Kryo and Externalizer4J
How can Externalizer4J make Kryo even faster? Kryo already has fast Serializers, efficient IO and ASM based code generation all in one. How can Externalizer4J improve upon that!?!
What Externalizer4J does when optimizing for Kryo in a nutshell
Externalizer4J optimizes Kryo serialization using Kryo’s own KryoSerializable interface. If you never heard of KryoSerializable before you can think of it like Kryo’s equivalent of the JDK’s Externalizable interface. It allows classes to implement their own serialization logic directly instead of using a separate Serializer implementation.

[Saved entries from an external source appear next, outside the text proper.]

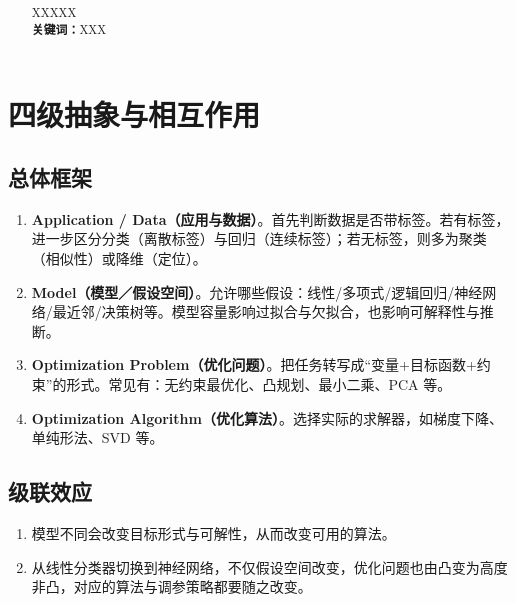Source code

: \documentclass[10.5pt,hyperref,a4paper,UTF8]{ctexart}
\theoremstyle{definition}
\begin{document}
\cover

\begin{abstract}
%
XXXXX\\
\textbf{关键词：}XXX
%
\end{abstract}

\newpage
\tableofcontents
\thispagestyle{empty} %

\newpage
\setcounter{page}{1} %

\begin{center}
    \title{ \Huge \textbf{} }
\end{center}


\thispagestyle{empty} %


\section{四级抽象与相互作用}

\subsection{总体框架}
\begin{enumerate}
  \item \textbf{Application / Data（应用与数据）}。首先判断数据是否带标签。若有标签，进一步区分分类（离散标签）与回归（连续标签）；若无标签，则多为聚类（相似性）或降维（定位）。
  \item \textbf{Model（模型／假设空间）}。允许哪些假设：线性/多项式/逻辑回归/神经网络/最近邻/决策树等。模型容量影响过拟合与欠拟合，也影响可解释性与推断。
  \item \textbf{Optimization Problem（优化问题）}。把任务转写成“变量+目标函数+约束”的形式。常见有：无约束最优化、凸规划、最小二乘、PCA 等。
  \item \textbf{Optimization Algorithm（优化算法）}。选择实际的求解器，如梯度下降、单纯形法、SVD 等。
\end{enumerate}

\subsection{级联效应}
\begin{enumerate}
  \item 模型不同会改变目标形式与可解性，从而改变可用的算法。
  \item 从线性分类器切换到神经网络，不仅假设空间改变，优化问题也由凸变为高度非凸，对应的算法与调参策略都要随之改变。
\end{enumerate}
\end{document}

Kryo performance can be optimized by creating a KryoSerializable implementation for each class. And that’s what Externalizer4J does. It first analyzes the bytecode of each individual class as well as the whole class hierarchy. Based on that it generates an optimized KryoSerializable implementation for each class. Existing class files get modified and the methods of the KryoSerializable interface are generated in bytecode directly.
See the benefits? You get optimized serialization with no additional coding on your part. No extra dependency since we use Kryo’s own API calls.
KryoSerializable generation vs Kryo FieldSerializer
But wait a minute! Kryo already has the FieldSerializer which generates a class specific Serializer at runtime. And it uses code generation too, still at runtime, to obtain the best performance. How does that differ from the generation of KryoSerializable offered by Externalizer4J?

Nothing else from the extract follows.